Él masculló una respuesta indistinta.

—Porque gustas a las mujeres —insistió Olga—, supongo que habrás tenido ocasión de darte cuenta. Eres bastante guapito, pero no es por eso, la belleza es casi un detalle. No, es otra cosa…

—Dime.

—Es muy simple: porque tienes una mirada intensa. Una mirada apasionada. Y es eso, ante todo, lo que buscan las mujeres. Si leen una energía, una pasión, en la mirada de un hombre lo encuentran seductor.

Mientras él meditaba sobre esta conclusión ella bebió un sorbo de Meursault, probó su entrante.

—Evidentemente… —dijo, un poco más tarde, con una leve tristeza—, cuando esta pasión no se dirige a ellas, sino a una obra artística, son incapaces de darse cuenta…, bueno, al principio.

Diez años después, observando a Houellebecq, Jed tuvo conciencia de que también tenía algo en la mirada, una pasión, incluso algo alucinado. Debía de haber inspirado pasiones amorosas, quizá violentas. Sí, a juzgar por todo lo que sabía de las mujeres, parecía probable que algunas de ellas se hubieran prendado de aquella oveja torturada que ahora balanceaba la cabeza devorando lonchas de paté de campaña, manifiestamente indiferente de pronto a todo lo que pudiese asemejarse a una pasión amorosa, y también seguramente a cualquier relación humana.

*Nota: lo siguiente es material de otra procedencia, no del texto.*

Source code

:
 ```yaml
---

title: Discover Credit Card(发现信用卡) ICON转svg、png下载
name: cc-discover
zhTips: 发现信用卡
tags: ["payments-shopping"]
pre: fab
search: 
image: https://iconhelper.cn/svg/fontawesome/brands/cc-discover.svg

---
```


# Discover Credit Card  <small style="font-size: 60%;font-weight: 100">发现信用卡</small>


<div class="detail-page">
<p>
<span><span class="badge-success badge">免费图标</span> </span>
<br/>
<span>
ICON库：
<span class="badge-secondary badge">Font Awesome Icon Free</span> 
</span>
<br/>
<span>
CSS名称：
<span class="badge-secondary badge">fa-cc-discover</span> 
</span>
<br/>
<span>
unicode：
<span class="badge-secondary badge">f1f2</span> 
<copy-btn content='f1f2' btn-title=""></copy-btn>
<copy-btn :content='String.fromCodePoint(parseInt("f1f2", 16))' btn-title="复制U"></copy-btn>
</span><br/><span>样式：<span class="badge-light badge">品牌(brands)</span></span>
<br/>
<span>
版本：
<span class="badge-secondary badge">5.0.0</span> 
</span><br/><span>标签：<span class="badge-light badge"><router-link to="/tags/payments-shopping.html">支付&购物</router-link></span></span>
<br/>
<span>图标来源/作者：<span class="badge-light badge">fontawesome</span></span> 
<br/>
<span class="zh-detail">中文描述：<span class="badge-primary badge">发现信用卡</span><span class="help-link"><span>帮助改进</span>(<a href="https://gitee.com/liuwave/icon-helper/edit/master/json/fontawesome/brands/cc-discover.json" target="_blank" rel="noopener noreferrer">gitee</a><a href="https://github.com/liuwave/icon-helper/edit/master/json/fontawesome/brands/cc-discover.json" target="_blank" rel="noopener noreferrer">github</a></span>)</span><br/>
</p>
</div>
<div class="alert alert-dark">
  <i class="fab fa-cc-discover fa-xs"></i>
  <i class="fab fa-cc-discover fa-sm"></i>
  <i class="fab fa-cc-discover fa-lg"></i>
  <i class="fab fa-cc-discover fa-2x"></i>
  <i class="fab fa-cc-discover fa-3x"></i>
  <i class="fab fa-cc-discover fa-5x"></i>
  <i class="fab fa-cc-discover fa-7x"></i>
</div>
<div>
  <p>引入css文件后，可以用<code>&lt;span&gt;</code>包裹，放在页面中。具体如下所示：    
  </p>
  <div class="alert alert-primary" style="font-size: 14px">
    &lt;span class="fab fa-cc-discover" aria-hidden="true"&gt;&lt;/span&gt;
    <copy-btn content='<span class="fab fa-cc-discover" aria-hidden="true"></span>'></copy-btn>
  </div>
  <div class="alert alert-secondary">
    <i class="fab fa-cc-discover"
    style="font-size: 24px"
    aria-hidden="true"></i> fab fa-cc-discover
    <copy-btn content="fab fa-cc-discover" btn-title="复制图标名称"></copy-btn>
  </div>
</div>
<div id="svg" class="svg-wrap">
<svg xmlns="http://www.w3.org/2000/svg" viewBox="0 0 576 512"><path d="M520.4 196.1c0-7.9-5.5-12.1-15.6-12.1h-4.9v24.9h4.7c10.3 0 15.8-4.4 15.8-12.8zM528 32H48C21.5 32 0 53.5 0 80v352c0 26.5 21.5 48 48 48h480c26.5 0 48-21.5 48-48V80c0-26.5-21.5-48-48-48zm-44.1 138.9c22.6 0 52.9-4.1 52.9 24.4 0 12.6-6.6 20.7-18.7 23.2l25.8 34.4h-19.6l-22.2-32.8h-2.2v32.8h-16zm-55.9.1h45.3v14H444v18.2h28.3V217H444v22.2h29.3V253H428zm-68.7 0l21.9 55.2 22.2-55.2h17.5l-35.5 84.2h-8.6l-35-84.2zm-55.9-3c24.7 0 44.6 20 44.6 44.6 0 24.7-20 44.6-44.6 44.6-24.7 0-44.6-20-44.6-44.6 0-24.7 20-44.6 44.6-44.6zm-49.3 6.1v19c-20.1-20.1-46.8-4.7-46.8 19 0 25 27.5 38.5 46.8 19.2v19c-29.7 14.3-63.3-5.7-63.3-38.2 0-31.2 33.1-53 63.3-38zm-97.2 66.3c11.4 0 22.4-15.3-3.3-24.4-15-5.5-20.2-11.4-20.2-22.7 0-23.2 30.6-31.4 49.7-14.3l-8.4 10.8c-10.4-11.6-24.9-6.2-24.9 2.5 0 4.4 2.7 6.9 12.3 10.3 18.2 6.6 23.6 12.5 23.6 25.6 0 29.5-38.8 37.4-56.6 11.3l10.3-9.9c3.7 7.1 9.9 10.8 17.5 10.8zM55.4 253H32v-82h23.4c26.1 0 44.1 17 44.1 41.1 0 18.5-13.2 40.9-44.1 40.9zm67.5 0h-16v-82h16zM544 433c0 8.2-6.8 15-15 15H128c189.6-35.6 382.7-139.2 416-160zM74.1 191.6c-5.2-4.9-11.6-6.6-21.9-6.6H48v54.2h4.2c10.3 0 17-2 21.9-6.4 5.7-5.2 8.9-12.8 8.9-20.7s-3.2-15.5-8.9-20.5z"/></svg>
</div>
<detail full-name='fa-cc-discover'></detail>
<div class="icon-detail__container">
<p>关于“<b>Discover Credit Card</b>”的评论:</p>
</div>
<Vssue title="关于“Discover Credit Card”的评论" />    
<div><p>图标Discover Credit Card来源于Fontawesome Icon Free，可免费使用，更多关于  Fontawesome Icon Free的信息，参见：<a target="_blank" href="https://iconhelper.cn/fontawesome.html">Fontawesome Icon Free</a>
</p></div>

—Es cierto, sólo siento un débil sentimiento de solidaridad con respecto a la especie humana… —dijo Houellebecq, como si hubiese adivinado los pensamientos de Jed—. Diría que mi sentimiento de pertenencia disminuye un poco todos los días. Sin embargo me gustan sus últimos cuadros, aunque representen a seres humanos. Tienen algo… de general, diría, que trasciende la anécdota. Bueno, no quiero adelantarle mi texto, de lo contrario no escribiría nada. A propósito, ¿no le molesta mucho que no lo termine a finales de marzo? La verdad es que no estoy muy en forma en este momento.